#### Exercise requirements
Only the number should be given: how many lines below contain "constraint".

(Records from a dataset)
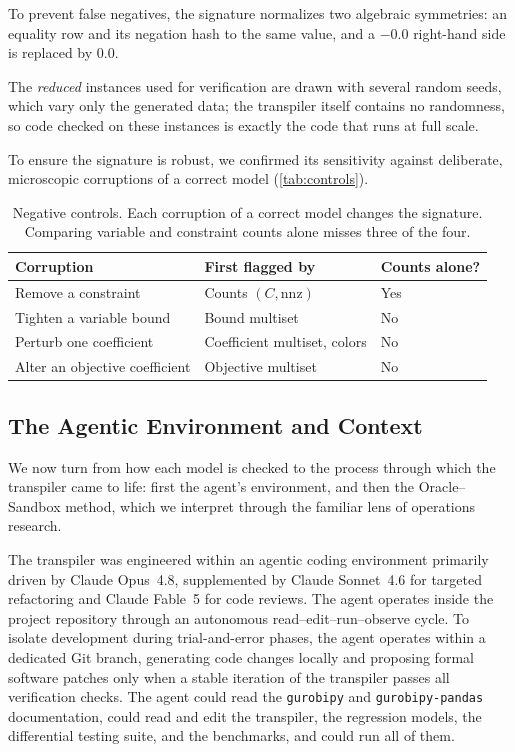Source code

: \documentclass[runningheads]{llncs}
\begin{document}
To prevent false negatives, the signature normalizes two algebraic symmetries: an equality row and its negation hash to the same value, and a $-0.0$ right-hand side is replaced by $0.0$.

The \emph{reduced} instances used for verification are drawn with several random seeds, which vary only the generated data; the transpiler itself contains no randomness, so code checked on these instances is exactly the code that runs at full scale.

To ensure the signature is robust, we confirmed its sensitivity against deliberate, microscopic corruptions of a correct model (\autoref{tab:controls}).

\begin{table}[tb]
\centering
\caption{Negative controls. Each corruption of a correct model changes the signature. Comparing variable and constraint counts alone misses three of the four.}
\label{tab:controls}
\small
\begin{tabular}{@{}p{}p{}p{}@{}}
\toprule
\textbf{Corruption} & \textbf{First flagged by} & \textbf{Counts alone?} \\
\midrule
Remove a constraint & Counts $(C, \mathrm{nnz})$ & Yes \\
Tighten a variable bound & Bound multiset & No \\
Perturb one coefficient & Coefficient multiset, colors & No \\
Alter an objective coefficient & Objective multiset & No \\
\bottomrule
\end{tabular}
\end{table}




\subsection{The Agentic Environment and Context}
\label{sec:methods-env}
We now turn from how each model is checked to the process through which the transpiler came to life: first the agent's environment, and then the Oracle--Sandbox method, which we interpret through the familiar lens of operations research.

The transpiler was engineered within an agentic coding environment primarily driven by Claude Opus~4.8, supplemented by Claude Sonnet~4.6 for targeted refactoring and Claude Fable~5 for code reviews. The agent operates inside the project repository through an autonomous read--edit--run--observe cycle. To isolate development during trial-and-error phases, the agent operates within a dedicated Git branch, generating code changes locally and proposing formal software patches only when a stable iteration of the transpiler passes all verification checks. The agent could read the \texttt{gurobipy} and \texttt{gurobipy-pandas} documentation, could read and edit the transpiler, the regression models, the differential testing suite, and the benchmarks, and could run all of them.
\end{document}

#### Written solution
2